What the exercise asks = Every line of the records below that holds the word "bullet" should be copied out.

--

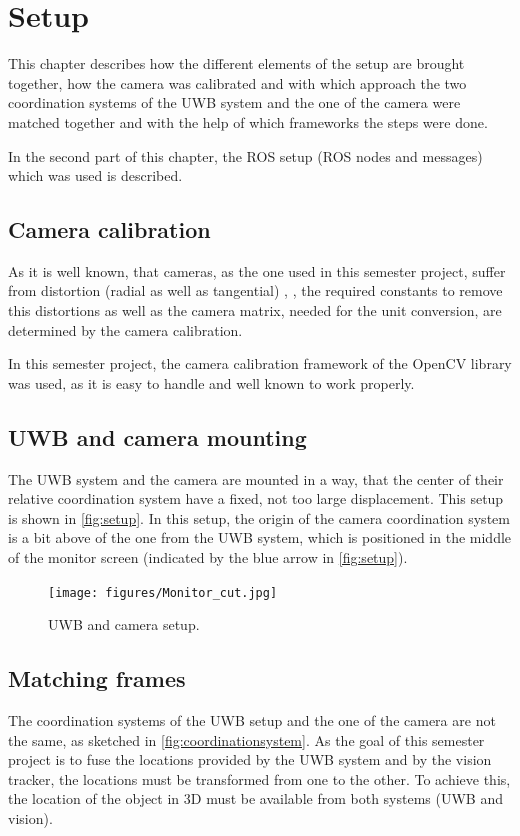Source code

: 
\setcounter{chapter}{2}

\chapter{Setup}\label{ch:setup}
This chapter describes how the different elements of the setup are brought together, how  the camera was calibrated and with which approach the two coordination systems of the UWB system and the one of the camera were matched together and with the help of which frameworks the steps were done.

In the second part of this chapter, the ROS setup (ROS nodes and messages) which was used is described. 

\section{Camera calibration}
As it is well known, that cameras, as the one used in this semester project, suffer from distortion (radial as well as tangential) \cite{Szeliski:2010:CVA:1941882}, \cite{opencv_library}, the required constants to remove this distortions as well as the camera matrix, needed for the unit conversion, are determined by the camera calibration.

In this semester project, the camera calibration framework of the OpenCV library \cite{opencv_library} was used, as it is easy to handle and well known to work properly.

\section{UWB and camera mounting}
The UWB system and the camera are mounted in a way, that the center of their relative coordination system have a fixed, not too large displacement. This setup is shown in \autoref{fig:setup}. In this setup, the origin of the camera coordination system is a bit above of the one from the UWB system, which is positioned in the middle of the monitor screen (indicated by the blue arrow in \autoref{fig:setup}). 

\begin{figure}[h]\centering
	\texttt{[image: figures/Monitor\_cut.jpg]}
	\caption{UWB and camera setup.}\label{fig:setup}
\end{figure}

\section{Matching frames}
The coordination systems of the UWB setup and the one of the camera are not the same, as sketched in \autoref{fig:coordinationsystem}. As the goal of this semester project is to fuse the locations provided by the UWB system and by the vision tracker, the locations must be transformed from one to the other. To achieve this, the location of the object in 3D must be available from both systems (UWB and vision).

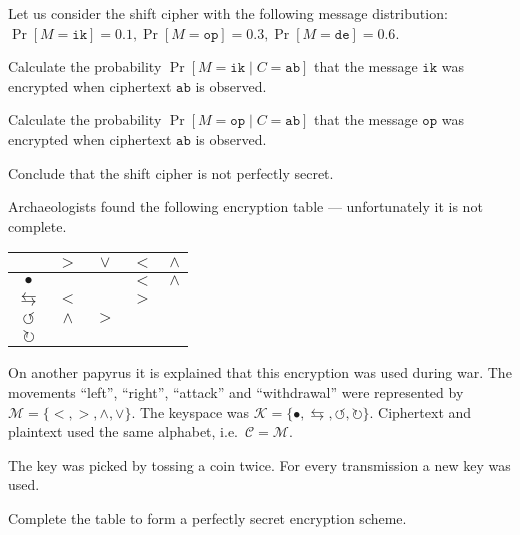 \documentclass[a4paper,10pt,landscape,twocolumn]{scrartcl}
\begin{document}
\begin{exercise}
Let us consider the shift cipher with the following message distribution: $\Pr[M = \mathtt{ik}]=0.1, \Pr[M = \mathtt{op}]=0.3, \Pr[M = \mathtt{de}]=0.6$. 
\begin{subex}
Calculate the probability $\Pr[M=\mathtt{ik} \mid C=\mathtt{ab}]$ that the message $\mathtt{ik}$ was encrypted when
 ciphertext $\mathtt{ab}$ is observed.
\end{subex}
\begin{subex}
Calculate the probability $\Pr[M=\mathtt{op} \mid C=\mathtt{ab}]$ that the message $\mathtt{op}$ was encrypted when
 ciphertext $\mathtt{ab}$ is observed.
\end{subex}
\begin{subex}
Conclude that the shift cipher is not perfectly secret.
\end{subex}
\end{exercise}


\begin{exercise}
Archaeologists found the following encryption table --- unfortunately it is not complete.
  \begin{center}
    \begin{tabular}{c||c|c|c|c}
      & $>$ & $\vee$ & $<$ & $\wedge$ \\
      \hline
      \hline
      $\bullet$ &  &  & $<$ & $\wedge$ \\
      \hline
      $\leftrightarrows$ & $<$ &  & $>$ &  \\
      \hline
      $\circlearrowleft$ & $\wedge$ & $>$ &  & \\
      \hline
      $\circlearrowright$ &  &  &  &  \\
    \end{tabular}
  \end{center}
  On another papyrus it is explained that this encryption was used during war.
  The movements ``left'', ``right'', ``attack'' and ``withdrawal'' were represented by $\mathcal{M} = \{<,>,\wedge,\vee\}$.
  The keyspace was $\mathcal{K} = \{\bullet,\leftrightarrows,\circlearrowleft, \circlearrowright\}$.
  Ciphertext and plaintext used the same alphabet, i.e.~$\mathcal{C} = \mathcal{M}$.

  The key was picked by tossing a coin twice.
  For every transmission a new key was used.

Complete the table to form a perfectly secret encryption scheme.
\end{exercise}
\end{document}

--

Task solution =
      $\bullet$ &  &  & $<$ & $\wedge$ \\
  The keyspace was $\mathcal{K} = \{\bullet,\leftrightarrows,\circlearrowleft, \circlearrowright\}$.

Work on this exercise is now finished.